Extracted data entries
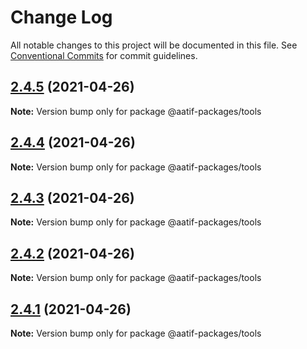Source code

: # Change Log

All notable changes to this project will be documented in this file.
See [Conventional Commits](https://conventionalcommits.org) for commit guidelines.

## [2.4.5](https://github.com/aatifbandey/mono-react/compare/@aatif-packages/tools@2.4.4...@aatif-packages/tools@2.4.5) (2021-04-26)

**Note:** Version bump only for package @aatif-packages/tools





## [2.4.4](https://github.com/aatifbandey/mono-react/compare/@aatif-packages/tools@2.4.3...@aatif-packages/tools@2.4.4) (2021-04-26)

**Note:** Version bump only for package @aatif-packages/tools





## [2.4.3](https://github.com/aatifbandey/mono-react/compare/@aatif-packages/tools@2.4.2...@aatif-packages/tools@2.4.3) (2021-04-26)

**Note:** Version bump only for package @aatif-packages/tools





## [2.4.2](https://github.com/aatifbandey/mono-react/compare/@aatif-packages/tools@2.4.1...@aatif-packages/tools@2.4.2) (2021-04-26)

**Note:** Version bump only for package @aatif-packages/tools





## [2.4.1](https://github.com/aatifbandey/mono-react/compare/@aatif-packages/tools@2.4.0...@aatif-packages/tools@2.4.1) (2021-04-26)

**Note:** Version bump only for package @aatif-packages/tools
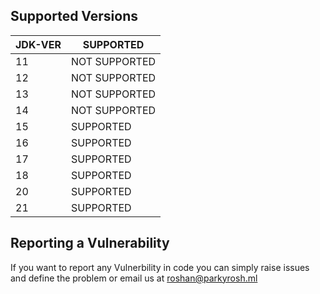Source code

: ## Supported Versions

| JDK-VER | SUPPORTED          |
| ------- | ------------------ |
|  11     |  NOT SUPPORTED     |
|  12     |  NOT SUPPORTED     |
|  13     |  NOT SUPPORTED     |
|  14     |  NOT SUPPORTED     |
|  15     |  SUPPORTED         |
|  16     |  SUPPORTED         |
|  17     |  SUPPORTED         |
|  18     |  SUPPORTED         |
|  20     |  SUPPORTED         |
|  21     |  SUPPORTED         |

## Reporting a Vulnerability

If you want to report any Vulnerbility in code you can simply raise issues and define the problem or email us at roshan@parkyrosh.ml


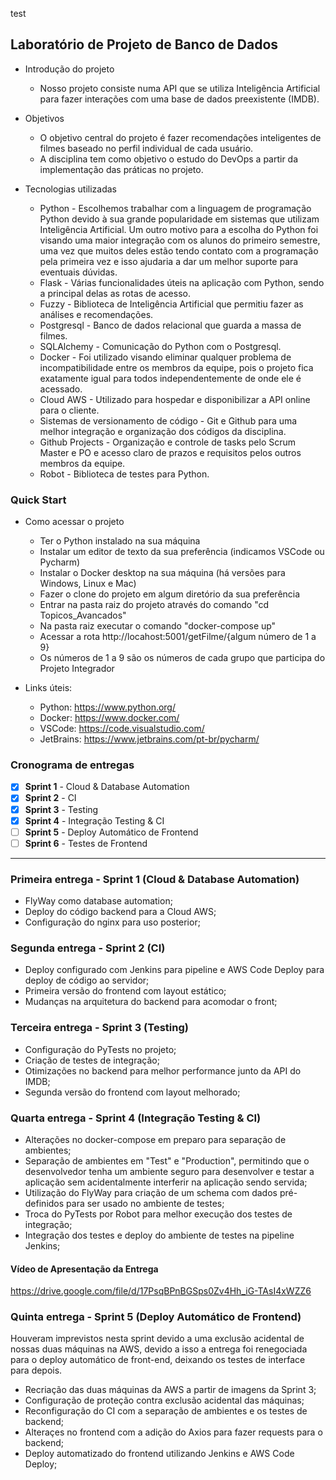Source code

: test

## Laboratório de Projeto de Banco de Dados

- Introdução do projeto

  - Nosso projeto consiste numa API que se utiliza Inteligência Artificial para fazer interações com uma base de dados preexistente (IMDB).

- Objetivos

  - O objetivo central do projeto é fazer recomendações inteligentes de filmes baseado no perfil individual de cada usuário.
  - A disciplina tem como objetivo o estudo do DevOps a partir da implementação das práticas no projeto.

- Tecnologias utilizadas

  - Python - Escolhemos trabalhar com a linguagem de programação Python devido à sua grande popularidade em sistemas que utilizam Inteligência Artificial. Um outro motivo para a escolha do Python foi visando uma maior integração com os alunos do primeiro semestre, uma vez que muitos deles estão tendo contato com a programação pela primeira vez e isso ajudaria a dar um melhor suporte para eventuais dúvidas.
  - Flask - Várias funcionalidades úteis na aplicação com Python, sendo a principal delas as rotas de acesso.
  - Fuzzy - Biblioteca de Inteligência Artificial que permitiu fazer as análises e recomendações.
  - Postgresql - Banco de dados relacional que guarda a massa de filmes.
  - SQLAlchemy - Comunicação do Python com o Postgresql.
  - Docker - Foi utilizado visando eliminar qualquer problema de incompatibilidade entre os membros da equipe, pois o projeto fica exatamente igual para todos independentemente de onde ele é acessado.
  - Cloud AWS - Utilizado para hospedar e disponibilizar a API online para o cliente.
  - Sistemas de versionamento de código - Git e Github para uma melhor integração e organização dos códigos da disciplina.
  - Github Projects - Organização e controle de tasks pelo Scrum Master e PO e acesso claro de prazos e requisitos pelos outros membros da equipe.
  - Robot - Biblioteca de testes para Python.
  
### Quick Start

- Como acessar o projeto

  - Ter o Python instalado na sua máquina
  - Instalar um editor de texto da sua preferência (indicamos VSCode ou Pycharm)
  - Instalar o Docker desktop na sua máquina (há versões para Windows, Linux e Mac)
  - Fazer o clone do projeto em algum diretório da sua preferência
  - Entrar na pasta raiz do projeto através do comando "cd Topicos_Avancados"
  - Na pasta raiz executar o comando "docker-compose up"
  - Acessar a rota http://locahost:5001/getFilme/{algum número de 1 a 9}
  - Os números de 1 a 9 são os números de cada grupo que participa do Projeto Integrador

- Links úteis:
  - Python: https://www.python.org/
  - Docker: https://www.docker.com/
  - VSCode: https://code.visualstudio.com/
  - JetBrains: https://www.jetbrains.com/pt-br/pycharm/

### Cronograma de entregas

- [x] **Sprint 1** - Cloud & Database Automation
- [X] **Sprint 2** - CI
- [X] **Sprint 3** - Testing
- [X] **Sprint 4** - Integração Testing & CI
- [ ] **Sprint 5** - Deploy Automático de Frontend
- [ ] **Sprint 6** - Testes de Frontend 

------------



### Primeira entrega - Sprint 1 (Cloud & Database Automation)

- FlyWay como database automation;
- Deploy do código backend para a Cloud AWS;
- Configuração do nginx para uso posterior;

### Segunda entrega - Sprint 2 (CI)

- Deploy configurado com Jenkins para pipeline e AWS Code Deploy para deploy de código ao servidor;
- Primeira versão do frontend com layout estático;
- Mudanças na arquitetura do backend para acomodar o front;

### Terceira entrega - Sprint 3 (Testing)

- Configuração do PyTests no projeto;
- Criação de testes de integração;
- Otimizações no backend para melhor performance junto da API do IMDB;
- Segunda versão do frontend com layout melhorado;

### Quarta entrega - Sprint 4 (Integração Testing & CI)

- Alterações no docker-compose em preparo para separação de ambientes;
- Separação de ambientes em "Test" e "Production", permitindo que o desenvolvedor tenha um ambiente seguro para desenvolver e testar a aplicação sem acidentalmente interferir na aplicação sendo servida;
- Utilização do FlyWay para criação de um schema com dados pré-definidos para ser usado no ambiente de testes;
- Troca do PyTests por Robot para melhor execução dos testes de integração;
- Integração dos testes e deploy do ambiente de testes na pipeline Jenkins;

#### Vídeo de Apresentação da Entrega

https://drive.google.com/file/d/17PsqBPnBGSps0Zv4Hh_iG-TAsI4xWZZ6


### Quinta entrega - Sprint 5 (Deploy Automático de Frontend)

Houveram imprevistos nesta sprint devido a uma exclusão acidental de nossas duas máquinas na AWS, devido a isso a entrega foi renegociada para o deploy automático de front-end, deixando os testes de interface para depois.

- Recriação das duas máquinas da AWS a partir de imagens da Sprint 3;
- Configuração de proteção contra exclusão acidental das máquinas;
- Reconfiguração do CI com a separação de ambientes e os testes de backend;
- Alteraçes no frontend com a adição do Axios para fazer requests para o backend;
- Deploy automatizado do frontend utilizando Jenkins e AWS Code Deploy;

Description of the task
When a line among the entries contains "acesso", pull that line out.

Answer section
  - Flask - Várias funcionalidades úteis na aplicação com Python, sendo a principal delas as rotas de acesso.
  - Github Projects - Organização e controle de tasks pelo Scrum Master e PO e acesso claro de prazos e requisitos pelos outros membros da equipe.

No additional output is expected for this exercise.